Adjusted for sex, age, baseline score of cognitive function, depressive symptoms, education, BMI, physical activity, smoking status, energy intake, alcohol consumption, stroke, cardiovascular disease, hypertension, and diabetes.

Adjusted for age, gender, education, APOE ε4 allele, ever smoking, physical activity, BMI, diabetes, dyslipidemia, hypertension, Hamilton Depression Rating Scale score.

⁴

Adjusted for MedDiet score, treatment arm (in the original RCT), age, race, education, income, energy intake, physical activity, BMI, smoking status, diabetes, hypertension, hypercholesterolemia, hormone use, and depression. CERAD, Consortium to Establish a Registry for Alzheimer's Disease; EF, Cohen's d effect size; MCI, mild cognitive impairment; MMSE, Mini-Mental State Examination; MoCA, Montreal Cognitive Assessment; RCT, randomized controlled trial; WWHC, walnuts with high certainty; WWON, walnuts with other nuts.

Older people aged ≥70 y

Four studies investigated the association between the consumption of nuts and cognitive outcomes exclusively in older people aged ≥70 y (Table 4 ). A cross-sectional study did not find an association between nut intake (average intake: 4.6 g/d) and cognitive outcomes in a Norwegian population (26), and another cross-sectional analysis of community-dwelling Chinese revealed no association between nut intake and the risk of MCI (28). Two studies used prospective data from the Nurses’ Health Study cohort to investigate the association between nut intake and cognitive outcomes in women aged ≥70 y. O'Brien et al. (32) showed that higher intakes of nuts (measured as the frequency of 28 g servings of nuts consumed per week) were associated with better cognitive status over 6 y. When compared with individuals who reported not consuming nuts, mean score differences for participants who consumed 5 servings of nuts/wk were 0.21 (95% CI: –0.10, 0.52; P-trend = 0.02) in the telephone interview for cognitive status, 0.08 (95% CI: 0.00, 0.15; P-trend = 0.003) in the global cognition composite, and 0.09 (95% CI: 0.01, 0.17; P-trend = 0.005) in the verbal memory composite. Such differences were the equivalent to 2 y of cognitive aging. However, in the same study, nut intake was not associated with rates of cognitive decline over the 6 y follow-up. When walnuts were considered alone in the analysis, no significant association between cognitive status or rates of decline in cognitive function were observed (32). Similarly, Samieri et al. (30) found that higher quintiles of nut consumption were associated with better cognitive status over 4 y (global cognition: P-trend = 0.02; verbal memory: P-trend = 0.05), but no association was observed for changes in cognitive performance over the 4-y follow-up.

Discussion

This comprehensive systematic review was conducted to provide an insight into research exploring the notion of nut consumption as a strategy to slow age-associated cognitive decline. A previous review on this topic showed evidence that nut intake might be a useful tool to delay age-associated cognitive decline (44). Despite the limited clinical data included in that study in comparison to this present review, the authors reviewed experimental studies to provide mechanistic insight into the effects of nuts on brain function. Here, we systematically searched for studies that reported on adults aged ≥18 y, and given that aging is strongly associated with cognitive performance, findings were presented according to age categories. Memory (immediate and delayed), attention, processing speed, executive function, and visual-spatial ability, as well as risk of MCI, were the outcomes investigated. The findings compiled in this review do not provide consistent evidence that the regular consumption of mixed nuts has a protective effect on cognition in adults of different ages. Nonetheless, we observed that studies targeting populations with a higher risk of cognitive decline tended to find a more favorable outcome. Furthermore, research is indicative that the intake of walnuts, specifically, is associated with better cognitive performance in young, middle-aged, and older people. This review has also identified a lack of consistency across the studies regarding study design, types of nut consumed, and cognitive outcomes measured, which precludes further analyses or conclusions.

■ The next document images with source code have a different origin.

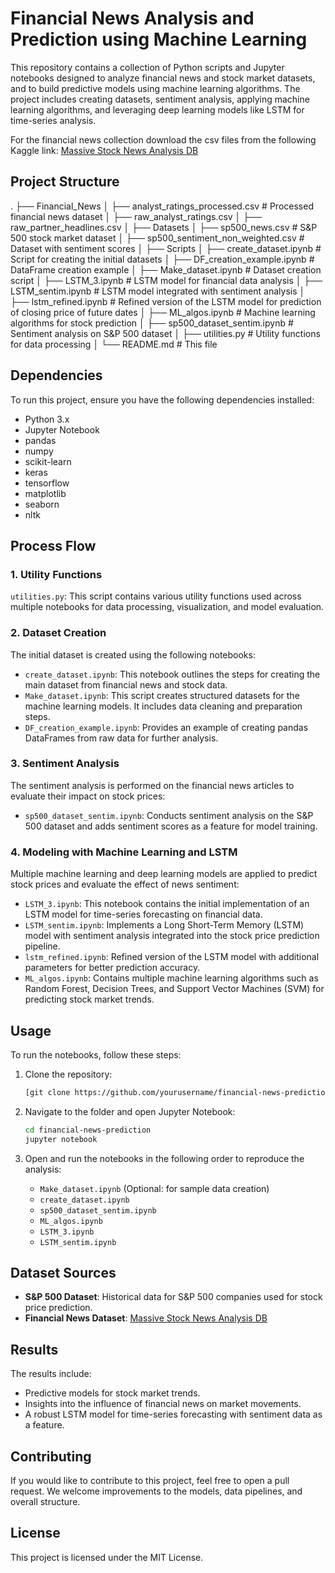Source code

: # Financial News Analysis and Prediction using Machine Learning

This repository contains a collection of Python scripts and Jupyter notebooks designed to analyze financial news and stock market datasets, and to build predictive models using machine learning algorithms. The project includes creating datasets, sentiment analysis, applying machine learning algorithms, and leveraging deep learning models like LSTM for time-series analysis.

For the financial news collection download the csv files from the following Kaggle link: [Massive Stock News Analysis DB](https://www.kaggle.com/datasets/miguelaenlle/massive-stock-news-analysis-db-for-nlpbacktests?select=raw_partner_headlines.csv)

## Project Structure

.
├── Financial_News │ ├── analyst_ratings_processed.csv # Processed financial news dataset │ ├── raw_analyst_ratings.csv │ ├── raw_partner_headlines.csv │ ├── Datasets │ ├── sp500_news.csv # S&P 500 stock market dataset │ ├── sp500_sentiment_non_weighted.csv # Dataset with sentiment scores │ ├── Scripts │ ├── create_dataset.ipynb # Script for creating the initial datasets │ ├── DF_creation_example.ipynb # DataFrame creation example │ ├── Make_dataset.ipynb # Dataset creation script │ ├── LSTM_3.ipynb # LSTM model for financial data analysis │ ├── LSTM_sentim.ipynb # LSTM model integrated with sentiment analysis │ ├── lstm_refined.ipynb # Refined version of the LSTM model for prediction of closing price of future dates │ ├── ML_algos.ipynb # Machine learning algorithms for stock prediction │ ├── sp500_dataset_sentim.ipynb # Sentiment analysis on S&P 500 dataset │ ├── utilities.py # Utility functions for data processing │ └── README.md # This file

## Dependencies

To run this project, ensure you have the following dependencies installed:

- Python 3.x
- Jupyter Notebook
- pandas
- numpy
- scikit-learn
- keras
- tensorflow
- matplotlib
- seaborn
- nltk

## Process Flow

### 1. Utility Functions

`utilities.py`: This script contains various utility functions used across multiple notebooks for data processing, visualization, and model evaluation.

### 2. Dataset Creation

The initial dataset is created using the following notebooks:

- `create_dataset.ipynb`: This notebook outlines the steps for creating the main dataset from financial news and stock data.
- `Make_dataset.ipynb`: This script creates structured datasets for the machine learning models. It includes data cleaning and preparation steps.
- `DF_creation_example.ipynb`: Provides an example of creating pandas DataFrames from raw data for further analysis.

### 3. Sentiment Analysis

The sentiment analysis is performed on the financial news articles to evaluate their impact on stock prices:

- `sp500_dataset_sentim.ipynb`: Conducts sentiment analysis on the S&P 500 dataset and adds sentiment scores as a feature for model training.

### 4. Modeling with Machine Learning and LSTM

Multiple machine learning and deep learning models are applied to predict stock prices and evaluate the effect of news sentiment:

- `LSTM_3.ipynb`: This notebook contains the initial implementation of an LSTM model for time-series forecasting on financial data.
- `LSTM_sentim.ipynb`: Implements a Long Short-Term Memory (LSTM) model with sentiment analysis integrated into the stock price prediction pipeline.
- `lstm_refined.ipynb`: Refined version of the LSTM model with additional parameters for better prediction accuracy.
- `ML_algos.ipynb`: Contains multiple machine learning algorithms such as Random Forest, Decision Trees, and Support Vector Machines (SVM) for predicting stock market trends.

## Usage

To run the notebooks, follow these steps:

1. Clone the repository:
    ```bash
    [git clone https://github.com/yourusername/financial-news-prediction.git](https://github.com/harshit2408/Stock-market-movement-prediction-with-sentiment-anlysis.git)
    ```

2. Navigate to the folder and open Jupyter Notebook:
    ```bash
    cd financial-news-prediction
    jupyter notebook
    ```

3. Open and run the notebooks in the following order to reproduce the analysis:
    - `Make_dataset.ipynb` (Optional: for sample data creation)
    - `create_dataset.ipynb`
    - `sp500_dataset_sentim.ipynb`
    - `ML_algos.ipynb`
    - `LSTM_3.ipynb`
    - `LSTM_sentim.ipynb`

## Dataset Sources

- **S&P 500 Dataset**: Historical data for S&P 500 companies used for stock price prediction.
- **Financial News Dataset**: [Massive Stock News Analysis DB](https://www.kaggle.com/datasets/miguelaenlle/massive-stock-news-analysis-db-for-nlpbacktests?select=raw_partner_headlines.csv)

## Results

The results include:
- Predictive models for stock market trends.
- Insights into the influence of financial news on market movements.
- A robust LSTM model for time-series forecasting with sentiment data as a feature.

## Contributing

If you would like to contribute to this project, feel free to open a pull request. We welcome improvements to the models, data pipelines, and overall structure.

## License

This project is licensed under the MIT License.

Given that cognitive changes as a normal process of aging start to occur in mid adulthood, it has been suggested that modulation of lifestyle-associated risks at midlife are of the utmost importance to decrease the risk of dementia (45). Nonetheless, research is limited when investigating the association between dietary strategies and cognitive function in young and middle-aged adults, as they mostly target older populations who present a higher risk of dementia. The current review identified only 3 studies that assessed solely individuals under 60 y, whereas 9 studies combined middle-aged and older people as the target population. On the other hand, a total of 11 studies investigated only older people, and 4 of them focused on assessing exclusively older people aged ≥70 y. Given that studies targeting similar age category populations presented with different designs, investigated different nut types in a range of concentrations, recruited participants with a range of health conditions and assessed a variety of cognitive outcomes, no age-related effects of nut intake can be inferred.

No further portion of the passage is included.